Switchover

Switchover changes the primary-standby direction without data loss. Use it when the current primary cluster is still reachable, or when you need to move traffic for maintenance.

This guide assumes the current topology is:

cluster-a (primary)  ->  cluster-b (standby)

After switchover, the topology becomes:

cluster-b (primary)  ->  cluster-a (standby)

When to Use Switchover

Use switchover when:

  • You are doing maintenance on the current primary.
  • The primary is partially degraded but can still respond to requests.
  • You need RPO = 0 and cannot accept data loss.

Do not use switchover if the primary is completely unavailable. In that case, use Failover.

Before You Begin

Check the following before starting:

  • Both clusters are reachable.
  • CDC replication is healthy.
  • CDC lag is low enough for your recovery time target.
  • Application writes can be paused or retried during the role change.
  • You have prepared the new topology configuration.

Switchover guarantees no data loss, but the operation time depends on how much data remains to be replicated.

Build the New Topology

Create a full replacement configuration where cluster-b becomes the source and cluster-a becomes the target.

# If you followed Set Up CDC Replication, cluster A is the original source cluster,
# and cluster B is the original target cluster.
cluster_a_id = source_cluster_id
cluster_a_addr = source_cluster_addr
cluster_a_client_addr = source_client_addr
cluster_a_token = source_cluster_token
cluster_a_pchannels = source_cluster_pchannels

cluster_b_id = target_cluster_id
cluster_b_addr = target_cluster_addr
cluster_b_client_addr = target_client_addr
cluster_b_token = target_cluster_token
cluster_b_pchannels = target_cluster_pchannels

switchover_config = {
    "clusters": [
        {
            "cluster_id": cluster_a_id,
            "connection_param": {
                "uri": cluster_a_addr,
                "token": cluster_a_token,
            },
            "pchannels": cluster_a_pchannels,
        },
        {
            "cluster_id": cluster_b_id,
            "connection_param": {
                "uri": cluster_b_addr,
                "token": cluster_b_token,
            },
            "pchannels": cluster_b_pchannels,
        },
    ],
    "cross_cluster_topology": [
        {
            "source_cluster_id": cluster_b_id,
            "target_cluster_id": cluster_a_id,
        }
    ],
}

Apply the New Topology

Apply the same configuration to both clusters. Send the request to the current primary first, and then send it to the standby. If you later switch back, reverse the order because cluster-b is the current primary.

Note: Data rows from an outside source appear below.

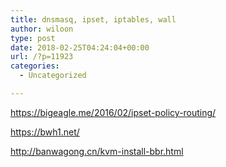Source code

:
 ```yaml
---
title: dnsmasq, ipset, iptables, wall
author: wiloon
type: post
date: 2018-02-25T04:24:04+00:00
url: /?p=11923
categories:
  - Uncategorized

---
```

https://bigeagle.me/2016/02/ipset-policy-routing/

https://bwh1.net/
  
http://banwagong.cn/kvm-install-bbr.html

from pymilvus import MilvusClient

client_a = MilvusClient(uri=cluster_a_client_addr, token=cluster_a_token)
client_b = MilvusClient(uri=cluster_b_client_addr, token=cluster_b_token)

try:
    client_a.update_replicate_configuration(**switchover_config)
    client_b.update_replicate_configuration(**switchover_config)
finally:
    client_a.close()
    client_b.close()

The old primary demotes to standby and rejects new writes. The old standby waits for remaining replicated data, promotes itself to primary, and then accepts writes.

If the request fails because of a transient network or service error, retry with the same configuration.

Redirect Application Traffic

After cluster-b becomes primary:

  1. Point write traffic to cluster-b.
  2. Confirm reads and writes succeed on cluster-b.
  3. Confirm cluster-a is no longer receiving application writes.
  4. Keep monitoring replication from cluster-b back to cluster-a.

Verify the Result

Verify that cluster-b is serving as the new primary and that data remains consistent. Common checks include:

  • Compare row counts for important collections.
  • Query known primary keys from both clusters.
  • Run a representative search on the new primary and old standby.
  • Run a small write on cluster-b and confirm it is replicated to cluster-a.

Switch Back

To switch back later, apply the original topology again:

cluster-a -> cluster-b

Use the same switchover flow. Make sure the current primary is reachable and replication is healthy before switching back.

FAQ

Does switchover lose data?

No. Switchover waits for remaining data to be replicated before the standby becomes primary.

Do I need to stop application writes?

You should pause writes or make writes retryable during the role change. Writes sent to the old primary after it demotes are rejected.

Why does switchover take longer than expected?

The most common reason is CDC lag. The new primary must receive remaining data before it can safely take over with RPO = 0.

Can I retry a failed switchover request?

Yes. Retry with the same target topology.

What happens to the old primary?

The old primary becomes a standby. It should no longer receive application writes.